### Aim of the exercise
Copy each line below word for word and drop every image.

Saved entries
***

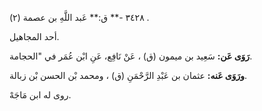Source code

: ٣٤٢٨ -** ق:** عَبد اللَّهِ بن عصمة (٢) .

أحد المجاهيل.

**رَوَى عَن:** سَعِيد بن ميمون (ق) ، عَنْ نَافِع، عَنِ ابْن عُمَر في "الحجامة.

**ورَوَى عَنه:** عثمان بن عَبْدِ الرَّحْمَنِ (ق) ، ومحمد بْن الحسن بْن زبالة.

روى له ابن مَاجَهْ.
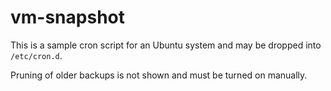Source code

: # vm-snapshot
This is a sample cron script for an Ubuntu system and may be dropped into 
`/etc/cron.d`.

Pruning of older backups is not shown and must be turned on manually.
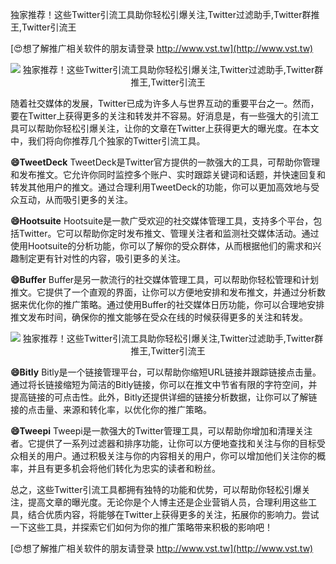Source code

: 独家推荐！这些Twitter引流工具助你轻松引爆关注,Twitter过滤助手,Twitter群推王,Twitter引流王

[😍想了解推广相关软件的朋友请登录 http://www.vst.tw](http://www.vst.tw)

 <center><img src="https://vst.tw/MP4/tuiguang/png/2.png" alt="独家推荐！这些Twitter引流工具助你轻松引爆关注,Twitter过滤助手,Twitter群推王,Twitter引流王"></center>

随着社交媒体的发展，Twitter已成为许多人与世界互动的重要平台之一。然而，要在Twitter上获得更多的关注和转发并不容易。好消息是，有一些强大的引流工具可以帮助你轻松引爆关注，让你的文章在Twitter上获得更大的曝光度。在本文中，我们将向你推荐几个独家的Twitter引流工具。

**😄TweetDeck**
TweetDeck是Twitter官方提供的一款强大的工具，可帮助你管理和发布推文。它允许你同时监控多个账户、实时跟踪关键词和话题，并快速回复和转发其他用户的推文。通过合理利用TweetDeck的功能，你可以更加高效地与受众互动，从而吸引更多的关注。

**😄Hootsuite**
Hootsuite是一款广受欢迎的社交媒体管理工具，支持多个平台，包括Twitter。它可以帮助你定时发布推文、管理关注者和监测社交媒体活动。通过使用Hootsuite的分析功能，你可以了解你的受众群体，从而根据他们的需求和兴趣制定更有针对性的内容，吸引更多的关注。

**😄Buffer**
Buffer是另一款流行的社交媒体管理工具，可以帮助你轻松管理和计划推文。它提供了一个直观的界面，让你可以方便地安排和发布推文，并通过分析数据来优化你的推广策略。通过使用Buffer的社交媒体日历功能，你可以合理地安排推文发布时间，确保你的推文能够在受众在线的时候获得更多的关注和转发。

 <center><img src="https://vst.tw/MP4/tuiguang/png/1.png" alt="独家推荐！这些Twitter引流工具助你轻松引爆关注,Twitter过滤助手,Twitter群推王,Twitter引流王"></center>

**😄Bitly**
Bitly是一个链接管理平台，可以帮助你缩短URL链接并跟踪链接点击量。通过将长链接缩短为简洁的Bitly链接，你可以在推文中节省有限的字符空间，并提高链接的可点击性。此外，Bitly还提供详细的链接分析数据，让你可以了解链接的点击量、来源和转化率，以优化你的推广策略。

**😄Tweepi**
Tweepi是一款强大的Twitter管理工具，可以帮助你增加和清理关注者。它提供了一系列过滤器和排序功能，让你可以方便地查找和关注与你的目标受众相关的用户。通过积极关注与你的内容相关的用户，你可以增加他们关注你的概率，并且有更多机会将他们转化为忠实的读者和粉丝。

总之，这些Twitter引流工具都拥有独特的功能和优势，可以帮助你轻松引爆关注，提高文章的曝光度。无论你是个人博主还是企业营销人员，合理利用这些工具，结合优质内容，将能够在Twitter上获得更多的关注，拓展你的影响力。尝试一下这些工具，并探索它们如何为你的推广策略带来积极的影响吧！

[😍想了解推广相关软件的朋友请登录 http://www.vst.tw](http://www.vst.tw)



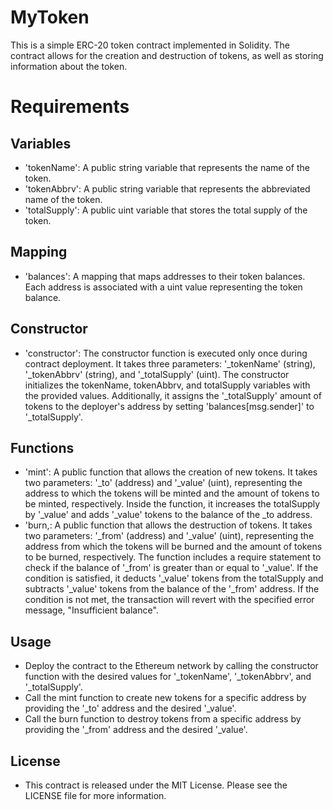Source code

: # MyToken
This is a simple ERC-20 token contract implemented in Solidity. The contract allows for the creation and destruction of tokens, as well as storing information about the token.

# Requirements
## Variables
* 'tokenName': A public string variable that represents the name of the token.
* 'tokenAbbrv': A public string variable that represents the abbreviated name of the token.
* 'totalSupply': A public uint variable that stores the total supply of the token.

## Mapping
* 'balances': A mapping that maps addresses to their token balances. Each address is associated with a uint value representing the token balance.
## Constructor
* 'constructor': The constructor function is executed only once during contract deployment. It takes three parameters: '_tokenName' (string), '_tokenAbbrv' (string), and '_totalSupply' (uint). The constructor initializes the tokenName, tokenAbbrv, and totalSupply variables with the provided values. Additionally, it assigns the '_totalSupply' amount of tokens to the deployer's address by setting 'balances[msg.sender]' to '_totalSupply'.

## Functions
* 'mint': A public function that allows the creation of new tokens. It takes two parameters: '_to' (address) and '_value' (uint), representing the address to which the tokens will be minted and the amount of tokens to be minted, respectively. Inside the function, it increases the totalSupply by '_value' and adds '_value' tokens to the balance of the _to address.
* 'burn,: A public function that allows the destruction of tokens. It takes two parameters: '_from' (address) and '_value' (uint), representing the address from which the tokens will be burned and the amount of tokens to be burned, respectively. The function includes a require statement to check if the balance of '_from' is greater than or equal to '_value'. If the condition is satisfied, it deducts '_value' tokens from the totalSupply and subtracts '_value' tokens from the balance of the '_from' address. If the condition is not met, the transaction will revert with the specified error message, "Insufficient balance".

## Usage
* Deploy the contract to the Ethereum network by calling the constructor function with the desired values for '_tokenName', '_tokenAbbrv', and '_totalSupply'.
* Call the mint function to create new tokens for a specific address by providing the '_to' address and the desired '_value'.
* Call the burn function to destroy tokens from a specific address by providing the '_from' address and the desired '_value'.

## License
* This contract is released under the MIT License. Please see the LICENSE file for more information.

***

### Task response
Source code

: ٣٤٢٨ -** ق:** عَبد اللَّهِ بن عصمة (٢) .

أحد المجاهيل.

**رَوَى عَن:** سَعِيد بن ميمون (ق) ، عَنْ نَافِع، عَنِ ابْن عُمَر في "الحجامة.

**ورَوَى عَنه:** عثمان بن عَبْدِ الرَّحْمَنِ (ق) ، ومحمد بْن الحسن بْن زبالة.

روى له ابن مَاجَهْ.
Source code

: # vm-snapshot
This is a sample cron script for an Ubuntu system and may be dropped into 
`/etc/cron.d`.

Pruning of older backups is not shown and must be turned on manually.
Source code

: 独家推荐！这些Twitter引流工具助你轻松引爆关注,Twitter过滤助手,Twitter群推王,Twitter引流王

[😍想了解推广相关软件的朋友请登录 http://www.vst.tw](http://www.vst.tw)

 <center><img src="https://vst.tw/MP4/tuiguang/png/2.png" alt="独家推荐！这些Twitter引流工具助你轻松引爆关注,Twitter过滤助手,Twitter群推王,Twitter引流王"></center>

随着社交媒体的发展，Twitter已成为许多人与世界互动的重要平台之一。然而，要在Twitter上获得更多的关注和转发并不容易。好消息是，有一些强大的引流工具可以帮助你轻松引爆关注，让你的文章在Twitter上获得更大的曝光度。在本文中，我们将向你推荐几个独家的Twitter引流工具。

**😄TweetDeck**
TweetDeck是Twitter官方提供的一款强大的工具，可帮助你管理和发布推文。它允许你同时监控多个账户、实时跟踪关键词和话题，并快速回复和转发其他用户的推文。通过合理利用TweetDeck的功能，你可以更加高效地与受众互动，从而吸引更多的关注。

**😄Hootsuite**
Hootsuite是一款广受欢迎的社交媒体管理工具，支持多个平台，包括Twitter。它可以帮助你定时发布推文、管理关注者和监测社交媒体活动。通过使用Hootsuite的分析功能，你可以了解你的受众群体，从而根据他们的需求和兴趣制定更有针对性的内容，吸引更多的关注。

**😄Buffer**
Buffer是另一款流行的社交媒体管理工具，可以帮助你轻松管理和计划推文。它提供了一个直观的界面，让你可以方便地安排和发布推文，并通过分析数据来优化你的推广策略。通过使用Buffer的社交媒体日历功能，你可以合理地安排推文发布时间，确保你的推文能够在受众在线的时候获得更多的关注和转发。

 <center><img src="https://vst.tw/MP4/tuiguang/png/1.png" alt="独家推荐！这些Twitter引流工具助你轻松引爆关注,Twitter过滤助手,Twitter群推王,Twitter引流王"></center>

**😄Bitly**
Bitly是一个链接管理平台，可以帮助你缩短URL链接并跟踪链接点击量。通过将长链接缩短为简洁的Bitly链接，你可以在推文中节省有限的字符空间，并提高链接的可点击性。此外，Bitly还提供详细的链接分析数据，让你可以了解链接的点击量、来源和转化率，以优化你的推广策略。

**😄Tweepi**
Tweepi是一款强大的Twitter管理工具，可以帮助你增加和清理关注者。它提供了一系列过滤器和排序功能，让你可以方便地查找和关注与你的目标受众相关的用户。通过积极关注与你的内容相关的用户，你可以增加他们关注你的概率，并且有更多机会将他们转化为忠实的读者和粉丝。

总之，这些Twitter引流工具都拥有独特的功能和优势，可以帮助你轻松引爆关注，提高文章的曝光度。无论你是个人博主还是企业营销人员，合理利用这些工具，结合优质内容，将能够在Twitter上获得更多的关注，拓展你的影响力。尝试一下这些工具，并探索它们如何为你的推广策略带来积极的影响吧！

[😍想了解推广相关软件的朋友请登录 http://www.vst.tw](http://www.vst.tw)



Source code

: # MyToken
This is a simple ERC-20 token contract implemented in Solidity. The contract allows for the creation and destruction of tokens, as well as storing information about the token.

# Requirements
## Variables
* 'tokenName': A public string variable that represents the name of the token.
* 'tokenAbbrv': A public string variable that represents the abbreviated name of the token.
* 'totalSupply': A public uint variable that stores the total supply of the token.

## Mapping
* 'balances': A mapping that maps addresses to their token balances. Each address is associated with a uint value representing the token balance.
## Constructor
* 'constructor': The constructor function is executed only once during contract deployment. It takes three parameters: '_tokenName' (string), '_tokenAbbrv' (string), and '_totalSupply' (uint). The constructor initializes the tokenName, tokenAbbrv, and totalSupply variables with the provided values. Additionally, it assigns the '_totalSupply' amount of tokens to the deployer's address by setting 'balances[msg.sender]' to '_totalSupply'.

## Functions
* 'mint': A public function that allows the creation of new tokens. It takes two parameters: '_to' (address) and '_value' (uint), representing the address to which the tokens will be minted and the amount of tokens to be minted, respectively. Inside the function, it increases the totalSupply by '_value' and adds '_value' tokens to the balance of the _to address.
* 'burn,: A public function that allows the destruction of tokens. It takes two parameters: '_from' (address) and '_value' (uint), representing the address from which the tokens will be burned and the amount of tokens to be burned, respectively. The function includes a require statement to check if the balance of '_from' is greater than or equal to '_value'. If the condition is satisfied, it deducts '_value' tokens from the totalSupply and subtracts '_value' tokens from the balance of the '_from' address. If the condition is not met, the transaction will revert with the specified error message, "Insufficient balance".

## Usage
* Deploy the contract to the Ethereum network by calling the constructor function with the desired values for '_tokenName', '_tokenAbbrv', and '_totalSupply'.
* Call the mint function to create new tokens for a specific address by providing the '_to' address and the desired '_value'.
* Call the burn function to destroy tokens from a specific address by providing the '_from' address and the desired '_value'.

## License
* This contract is released under the MIT License. Please see the LICENSE file for more information.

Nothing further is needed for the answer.